Nieuws
Minder gevaarlijke variant gekkekoeienziekte op Nederlands boerenbedrijf aangetroffen
Op een boerderij in de provincie Zuid-Holland is bij een dode koe de gekkekoeienziekte BSE aangetroffen, meldt het ministerie van Landbouw. Uit onderzoek blijkt dat het gaat om de minder gevaarlijke atypische variant.
BSE tast het zenuwstelsel van koeien aan en leidt ertoe dat de hersencellen van de dieren in hoog tempo afsterven. Mensen die BSE-geïnfecteerd vlees eten, kunnen daardoor de dodelijke ziekte van Creutzfeldt-Jacob oplopen. Vooral mensen rond de dertig jaar oud worden getroffen door de ziekte. Eenmaal besmet is er weinig tegen te doen en overlijdt de patiënt binnen enkele maanden tot twee jaar. Patiënten ervaren zware pijn door aantasting van het zenuwstelsel.
Het ministerie meldde woensdagmiddag dat de ziekte bij een reguliere controle is aangetroffen op het kadaver van een achttienjarig rund. Na de vondst is de boerderij door de Nederlandse Voedsel- en Warenautoriteit (NVWA) geblokkeerd. Dat houdt in dat het bedrijf geen dieren of mest mag afvoeren. Het ministerie verzekert dat het positief geteste rund niet in de voedselketen terecht is gekomen en dat de voedselveiligheid voor zover bekend dus niet in gevaar is.

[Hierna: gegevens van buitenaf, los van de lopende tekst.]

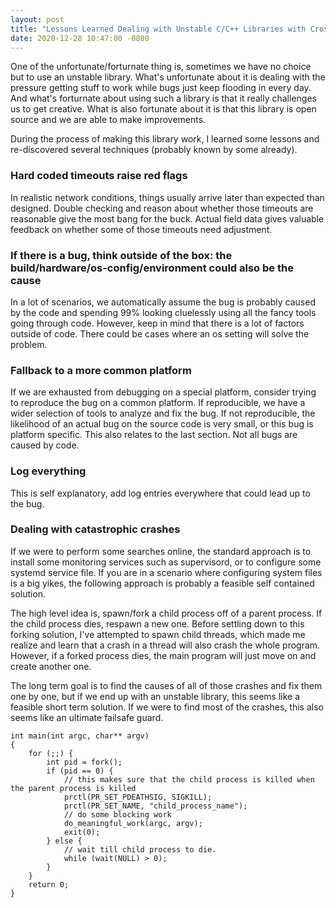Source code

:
 ```yaml
---
layout: post
title: "Lessons Learned Dealing with Unstable C/C++ Libraries with Cross-Platform Builds"
date: 2020-12-28 10:47:00 -0800
---
```


One of the unfortunate/forturnate thing is, sometimes we have no choice but to use an unstable library.
What's unfortunate about it is dealing with the pressure getting stuff to work while bugs just keep flooding in every day.
And what's forturnate about using such a library is that it really challenges us to get creative.
What is also fortunate about it is that this library is open source and we are
able to make improvements.

During the process of making this library work, I learned some lessons and re-discovered several techniques (probably known by some already).

### Hard coded timeouts raise red flags
In realistic network conditions, things usually arrive later than expected
than designed. Double checking and reason about whether those timeouts are
reasonable give the most bang for the buck. Actual field data gives valuable
feedback on whether some of those timeouts need adjustment.

### If there is a bug, think outside of the box: the build/hardware/os-config/environment could also be the cause
In a lot of scenarios, we automatically assume the bug is probably caused by the code and spending 99% looking cluelessly
using all the fancy tools going through code. However, keep in mind that there
is a lot of factors outside of code. There could be cases where an os setting will solve the problem.

### Fallback to a more common platform
If we are exhausted from debugging on a special platform, consider trying to reproduce
the bug on a common platform. If reproducible, we have a wider selection of tools to analyze and fix the bug. 
If not reproducible, the likelihood of an actual bug on the source code is very small, or this bug is platform specific.
This also relates to the last section. Not all bugs are caused by code.

### Log everything
This is self explanatory, add log entries everywhere that could lead up to the bug.

### Dealing with catastrophic crashes
If we were to perform some searches online, the standard approach is to
install some monitoring services such as supervisord, or to configure some
systemd service file. If you are in a scenario where configuring system files
is a big yikes, the following approach is probably a feasible self contained solution.

The high level idea is, spawn/fork a child process off of a parent process. If the
child process dies, respawn a new one. Before settling down to this forking
solution, I've attempted to spawn child threads, which made me realize and
learn that a crash in a thread will also crash the whole program. However, if a
forked process dies, the main program will just move on and create another one.

The long term goal is to find the causes of all of those crashes and fix them one by one, but if we end up with an
unstable library, this seems like a feasible short term solution. If we were to
find most of the crashes, this also seems like an ultimate failsafe guard. 

```
int main(int argc, char** argv)
{
    for (;;) {
        int pid = fork();
        if (pid == 0) {
            // this makes sure that the child process is killed when the parent process is killed
            prctl(PR_SET_PDEATHSIG, SIGKILL);
            prctl(PR_SET_NAME, "child_process_name");
            // do some blocking work
            do_meaningful_work(argc, argv);
            exit(0);
        } else {
            // wait till child process to die.
            while (wait(NULL) > 0);
        }
    }
    return 0;
}
```
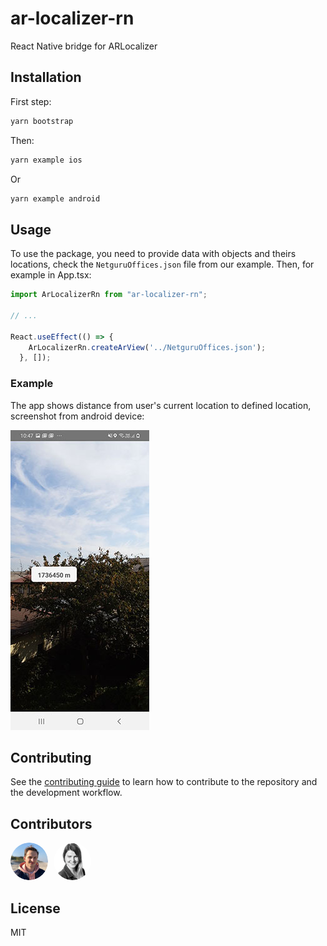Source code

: # ar-localizer-rn

React Native bridge for ARLocalizer

## Installation

First step:
```sh
yarn bootstrap
```
Then:
```sh
yarn example ios
```
Or
```sh
yarn example android
```

## Usage
To use the package, you need to provide data with objects and theirs locations, check the `NetguruOffices.json` file from our example. Then, for example in App.tsx:
```js
import ArLocalizerRn from "ar-localizer-rn";

// ...

React.useEffect(() => {
    ArLocalizerRn.createArView('../NetguruOffices.json');
  }, []);
```
### Example
The app shows distance from user's current location to defined location, screenshot from android device:

![Screenshot](./assets/ArLocalizerRn.jpg?raw=true)

## Contributing

See the [contributing guide](CONTRIBUTING.md) to learn how to contribute to the repository and the development workflow.

## Contributors
<div>
<img alt="Pawel" style="border-radius: 30px; margin-right: 5px" src='./assets/readme_pawel@3x.png' width='60'/>

<img alt="Joanna" style="border-radius: 30px; margin-right: 5px" src='./assets/readme_joanna@3x.png' width='60'/>
</div>

## License

MIT
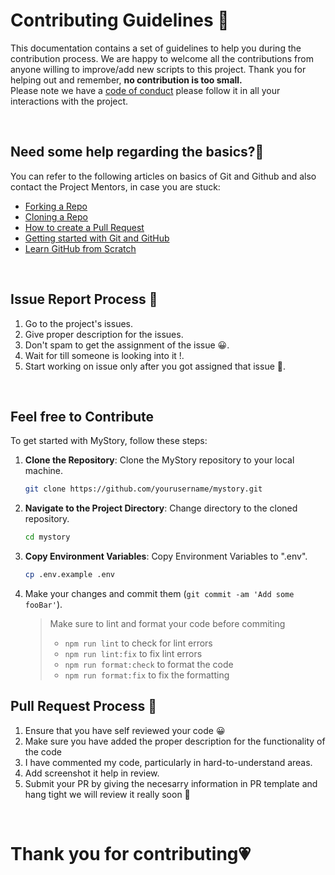 # **Contributing Guidelines** 📄

This documentation contains a set of guidelines to help you during the contribution process.
We are happy to welcome all the contributions from anyone willing to improve/add new scripts to this project.
Thank you for helping out and remember, **no contribution is too small.**
<br>
Please note we have a [code of conduct](CODE_OF_CONDUCT.md) please follow it in all your interactions with the project.

<br>

## **Need some help regarding the basics?🤔**

You can refer to the following articles on basics of Git and Github and also contact the Project Mentors,
in case you are stuck:

- [Forking a Repo](https://help.github.com/en/github/getting-started-with-github/fork-a-repo)
- [Cloning a Repo](https://help.github.com/en/desktop/contributing-to-projects/creating-an-issue-or-pull-request)
- [How to create a Pull Request](https://opensource.com/article/19/7/create-pull-request-github)
- [Getting started with Git and GitHub](https://towardsdatascience.com/getting-started-with-git-and-github-6fcd0f2d4ac6)
- [Learn GitHub from Scratch](https://docs.github.com/en/get-started/start-your-journey/git-and-github-learning-resources)

<br>

## **Issue Report Process 📌**

1. Go to the project's issues.
2. Give proper description for the issues.
3. Don't spam to get the assignment of the issue 😀.
4. Wait for till someone is looking into it !.
5. Start working on issue only after you got assigned that issue 🚀.

<br>

## Feel free to Contribute

To get started with MyStory, follow these steps:

1. **Clone the Repository**: Clone the MyStory repository to your local machine.
   ```bash
   git clone https://github.com/yourusername/mystory.git
   ```
2. **Navigate to the Project Directory**: Change directory to the cloned repository.
   ```bash
   cd mystory
   ```
3. **Copy Environment Variables**: Copy Environment Variables to ".env".
   ```bash
   cp .env.example .env
   ```
4. Make your changes and commit them (`git commit -am 'Add some fooBar'`).
   > Make sure to lint and format your code before commiting
   >
   > - `npm run lint` to check for lint errors
   > - `npm run lint:fix` to fix lint errors
   > - `npm run format:check` to format the code
   > - `npm run format:fix` to fix the formatting

## **Pull Request Process 🚀**

1. Ensure that you have self reviewed your code 😀
2. Make sure you have added the proper description for the functionality of the code
3. I have commented my code, particularly in hard-to-understand areas.
4. Add screenshot it help in review.
5. Submit your PR by giving the necesarry information in PR template and hang tight we will review it really soon 🚀

<br>

# **Thank you for contributing💗**
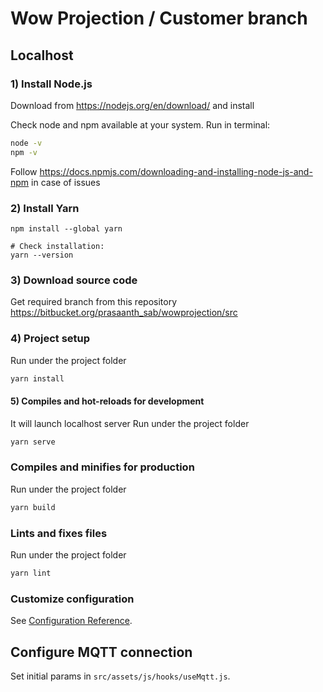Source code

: # Wow Projection / Customer branch

## Localhost

### 1) Install Node.js

Download from https://nodejs.org/en/download/ and install

Check node and npm available at your system.
Run in terminal:

```bash
node -v
npm -v
```

Follow https://docs.npmjs.com/downloading-and-installing-node-js-and-npm in case of issues

### 2) Install Yarn

```
npm install --global yarn

# Check installation:
yarn --version
```

### 3) Download source code

Get required branch from this repository https://bitbucket.org/prasaanth_sab/wowprojection/src


### 4) Project setup

Run under the project folder

```bash
yarn install
```

#### 5) Compiles and hot-reloads for development

It will launch localhost server
Run under the project folder

```bash
yarn serve
```

### Compiles and minifies for production
Run under the project folder

```bash
yarn build
```

### Lints and fixes files
Run under the project folder

```bash
yarn lint
```

### Customize configuration
See [Configuration Reference](https://cli.vuejs.org/config/).

## Configure MQTT connection

Set initial params in ```src/assets/js/hooks/useMqtt.js```.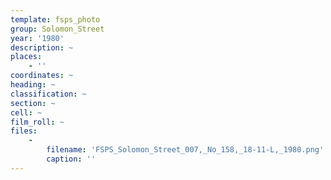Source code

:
 ```yaml
---
template: fsps_photo
group: Solomon_Street
year: '1980'
description: ~
places:
    - ''
coordinates: ~
heading: ~
classification: ~
section: ~
cell: ~
film_roll: ~
files:
    -
        filename: 'FSPS_Solomon_Street_007,_No_158,_18-11-L,_1980.png'
        caption: ''
---
```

BSE kent een ‘atypische’ en een ‘klassieke’ variant. De atypische variant kan spontaan ontstaan bij oudere koeien. De ‘klassieke’ variant komt voort uit voer dat is besmet met dierlijke eiwitten. In beide gevallen zonderen besmette koeien zich af van de kudden en vertonen ze na verloop van tijd agressief gedrag. Nader onderzoek wees woensdagmiddag uit dat het rund besmet was met de atypische variant, wat betekent dat de besmetting op zichzelf staat.
De NVWA voerde woensdag ook bron- en contactonderzoek uit. Dat betekent dat jonge nakomelingen van de besmette koe, dieren die met de koe zijn opgegroeid, en dieren die hetzelfde voer hebben gegeten worden afgemaakt en getest op BSE. Met het afmaken en vernietigen van deze dertien dieren voorkomt de NVWA dat hun mogelijk besmette vlees in de voedselketen terechtkomt. Vier nakomelingen van de koe die ouder zijn dan twee jaar mogen wel blijven leven, zij vormen volgens het ministerie ‘een verwaarloosbaar risico voor de volksgezondheid’.
In 2011 werd voor het laatst in Nederland een besmetting geconstateerd. Het ging toen ook om de atypische variant. BSE werd voor het eerst aangetroffen in Engeland in 1986, en ging vooral in de jaren na de eeuwwisseling veel rond in Nederland. Sinds 1997 zijn er in totaal 88 besmettingen geconstateerd met de klassieke variant. In Nederland zijn drie mensen overleden aan de variant van Creutzfeldt-Jakob die veroorzaakt wordt door BSE.